● Brief
Look for the line that has "<!-- Intel -->" in the material below; please repeat it and every line after it, exactly, up to and including the line that has "Integrated subcircuits in", and nothing else.
======== Data records
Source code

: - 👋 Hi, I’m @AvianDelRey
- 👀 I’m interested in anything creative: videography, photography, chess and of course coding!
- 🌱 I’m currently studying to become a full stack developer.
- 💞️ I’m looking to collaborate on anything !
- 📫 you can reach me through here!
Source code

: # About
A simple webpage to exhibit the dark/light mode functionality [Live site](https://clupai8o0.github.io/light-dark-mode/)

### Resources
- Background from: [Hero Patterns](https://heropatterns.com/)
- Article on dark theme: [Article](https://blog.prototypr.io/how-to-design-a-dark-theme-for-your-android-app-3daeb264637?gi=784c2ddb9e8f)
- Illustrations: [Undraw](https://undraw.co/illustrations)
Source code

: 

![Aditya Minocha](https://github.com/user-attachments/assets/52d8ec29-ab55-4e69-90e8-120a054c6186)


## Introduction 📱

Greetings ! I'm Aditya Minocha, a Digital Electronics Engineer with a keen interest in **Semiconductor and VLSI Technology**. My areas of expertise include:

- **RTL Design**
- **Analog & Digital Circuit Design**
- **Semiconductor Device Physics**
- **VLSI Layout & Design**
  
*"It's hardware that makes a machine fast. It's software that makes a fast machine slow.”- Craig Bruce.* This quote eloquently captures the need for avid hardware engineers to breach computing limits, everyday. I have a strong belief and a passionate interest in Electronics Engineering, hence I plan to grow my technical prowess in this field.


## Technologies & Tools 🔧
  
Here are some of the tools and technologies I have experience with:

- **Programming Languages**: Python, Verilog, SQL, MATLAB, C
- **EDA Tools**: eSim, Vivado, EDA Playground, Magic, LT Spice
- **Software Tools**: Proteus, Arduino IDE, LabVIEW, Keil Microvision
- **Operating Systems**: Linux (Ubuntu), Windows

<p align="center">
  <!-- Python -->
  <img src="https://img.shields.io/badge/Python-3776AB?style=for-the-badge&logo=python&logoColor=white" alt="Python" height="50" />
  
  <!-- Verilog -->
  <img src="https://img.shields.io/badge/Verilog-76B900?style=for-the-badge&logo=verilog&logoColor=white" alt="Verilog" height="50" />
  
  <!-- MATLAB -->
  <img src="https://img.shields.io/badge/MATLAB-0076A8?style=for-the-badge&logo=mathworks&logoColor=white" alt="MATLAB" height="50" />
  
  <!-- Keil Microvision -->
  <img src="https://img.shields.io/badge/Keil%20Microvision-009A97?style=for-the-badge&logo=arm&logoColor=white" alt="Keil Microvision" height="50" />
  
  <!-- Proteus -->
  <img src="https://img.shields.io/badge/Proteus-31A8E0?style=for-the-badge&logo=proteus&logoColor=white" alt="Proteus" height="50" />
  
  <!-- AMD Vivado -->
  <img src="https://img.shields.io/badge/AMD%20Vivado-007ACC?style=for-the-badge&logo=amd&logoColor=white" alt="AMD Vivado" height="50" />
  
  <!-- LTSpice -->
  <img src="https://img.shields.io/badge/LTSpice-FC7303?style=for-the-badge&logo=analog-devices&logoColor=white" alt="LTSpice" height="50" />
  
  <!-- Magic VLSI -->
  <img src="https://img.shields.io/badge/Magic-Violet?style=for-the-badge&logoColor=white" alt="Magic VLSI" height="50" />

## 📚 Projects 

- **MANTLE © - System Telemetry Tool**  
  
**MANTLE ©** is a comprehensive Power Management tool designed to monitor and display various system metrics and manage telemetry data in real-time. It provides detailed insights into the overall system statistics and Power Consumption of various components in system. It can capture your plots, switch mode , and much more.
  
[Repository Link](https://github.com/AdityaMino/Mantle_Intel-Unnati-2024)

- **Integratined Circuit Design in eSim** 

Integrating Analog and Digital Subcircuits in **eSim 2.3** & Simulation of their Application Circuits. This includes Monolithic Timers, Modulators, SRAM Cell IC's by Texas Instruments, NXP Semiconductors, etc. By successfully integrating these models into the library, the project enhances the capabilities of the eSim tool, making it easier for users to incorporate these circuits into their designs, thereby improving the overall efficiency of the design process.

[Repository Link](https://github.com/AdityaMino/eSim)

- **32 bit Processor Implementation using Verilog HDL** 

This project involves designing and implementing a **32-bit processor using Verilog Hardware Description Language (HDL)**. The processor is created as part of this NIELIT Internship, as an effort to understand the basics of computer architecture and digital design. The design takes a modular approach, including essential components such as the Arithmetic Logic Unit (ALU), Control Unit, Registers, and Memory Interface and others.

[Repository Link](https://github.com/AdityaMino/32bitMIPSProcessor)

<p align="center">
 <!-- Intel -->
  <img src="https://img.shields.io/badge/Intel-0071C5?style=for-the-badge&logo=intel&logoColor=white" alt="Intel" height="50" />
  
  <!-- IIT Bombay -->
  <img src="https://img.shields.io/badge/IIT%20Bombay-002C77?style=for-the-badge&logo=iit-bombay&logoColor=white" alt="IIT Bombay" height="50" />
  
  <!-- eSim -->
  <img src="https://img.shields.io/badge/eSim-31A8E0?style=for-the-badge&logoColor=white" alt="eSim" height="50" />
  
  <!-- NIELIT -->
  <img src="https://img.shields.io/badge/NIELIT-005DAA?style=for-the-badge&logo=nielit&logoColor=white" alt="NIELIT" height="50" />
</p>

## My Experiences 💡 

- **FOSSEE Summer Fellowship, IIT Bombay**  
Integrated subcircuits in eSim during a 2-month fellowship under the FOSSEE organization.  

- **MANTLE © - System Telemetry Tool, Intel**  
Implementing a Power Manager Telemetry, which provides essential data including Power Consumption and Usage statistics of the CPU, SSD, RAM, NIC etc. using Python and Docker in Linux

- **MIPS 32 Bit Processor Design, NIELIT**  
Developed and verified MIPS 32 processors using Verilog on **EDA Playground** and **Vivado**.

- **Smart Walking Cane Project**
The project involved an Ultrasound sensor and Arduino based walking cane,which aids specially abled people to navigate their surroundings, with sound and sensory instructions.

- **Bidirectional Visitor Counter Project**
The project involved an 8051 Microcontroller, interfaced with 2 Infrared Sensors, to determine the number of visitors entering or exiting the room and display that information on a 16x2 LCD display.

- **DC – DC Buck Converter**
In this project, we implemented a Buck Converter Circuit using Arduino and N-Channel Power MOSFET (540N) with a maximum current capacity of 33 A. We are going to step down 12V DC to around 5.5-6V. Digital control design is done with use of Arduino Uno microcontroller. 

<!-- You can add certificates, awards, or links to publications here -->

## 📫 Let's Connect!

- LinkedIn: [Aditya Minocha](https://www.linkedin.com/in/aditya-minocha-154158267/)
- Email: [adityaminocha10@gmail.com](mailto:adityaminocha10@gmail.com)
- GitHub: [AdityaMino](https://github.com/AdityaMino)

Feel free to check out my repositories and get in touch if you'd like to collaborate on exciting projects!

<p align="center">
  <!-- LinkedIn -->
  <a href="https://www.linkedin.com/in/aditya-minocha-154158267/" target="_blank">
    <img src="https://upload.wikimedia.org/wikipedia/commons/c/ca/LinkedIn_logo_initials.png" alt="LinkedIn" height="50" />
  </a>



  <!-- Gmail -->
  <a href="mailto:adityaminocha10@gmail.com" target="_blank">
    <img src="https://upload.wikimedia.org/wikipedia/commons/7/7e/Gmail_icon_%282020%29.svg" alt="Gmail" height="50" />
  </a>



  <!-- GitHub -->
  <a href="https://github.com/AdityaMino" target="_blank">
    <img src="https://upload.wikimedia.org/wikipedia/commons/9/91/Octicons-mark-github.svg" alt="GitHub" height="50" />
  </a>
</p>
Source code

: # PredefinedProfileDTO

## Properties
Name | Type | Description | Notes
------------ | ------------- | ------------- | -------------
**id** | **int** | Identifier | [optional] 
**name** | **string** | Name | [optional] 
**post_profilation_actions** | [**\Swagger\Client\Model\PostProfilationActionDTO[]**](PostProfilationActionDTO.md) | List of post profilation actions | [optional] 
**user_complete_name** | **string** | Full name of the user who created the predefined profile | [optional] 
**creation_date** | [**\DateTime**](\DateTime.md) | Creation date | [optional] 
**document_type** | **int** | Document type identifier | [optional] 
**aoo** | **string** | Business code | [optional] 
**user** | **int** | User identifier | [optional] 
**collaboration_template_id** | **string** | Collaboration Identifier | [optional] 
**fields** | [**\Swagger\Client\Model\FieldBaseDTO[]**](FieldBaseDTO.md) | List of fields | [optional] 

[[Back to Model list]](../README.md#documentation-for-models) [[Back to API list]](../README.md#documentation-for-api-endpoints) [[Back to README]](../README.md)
================
● Output
 <!-- Intel -->
  <img src="https://img.shields.io/badge/Intel-0071C5?style=for-the-badge&logo=intel&logoColor=white" alt="Intel" height="50" />
  
  <!-- IIT Bombay -->
  <img src="https://img.shields.io/badge/IIT%20Bombay-002C77?style=for-the-badge&logo=iit-bombay&logoColor=white" alt="IIT Bombay" height="50" />
  
  <!-- eSim -->
  <img src="https://img.shields.io/badge/eSim-31A8E0?style=for-the-badge&logoColor=white" alt="eSim" height="50" />
  
  <!-- NIELIT -->
  <img src="https://img.shields.io/badge/NIELIT-005DAA?style=for-the-badge&logo=nielit&logoColor=white" alt="NIELIT" height="50" />
</p>

## My Experiences 💡 

- **FOSSEE Summer Fellowship, IIT Bombay**  
Integrated subcircuits in eSim during a 2-month fellowship under the FOSSEE organization.  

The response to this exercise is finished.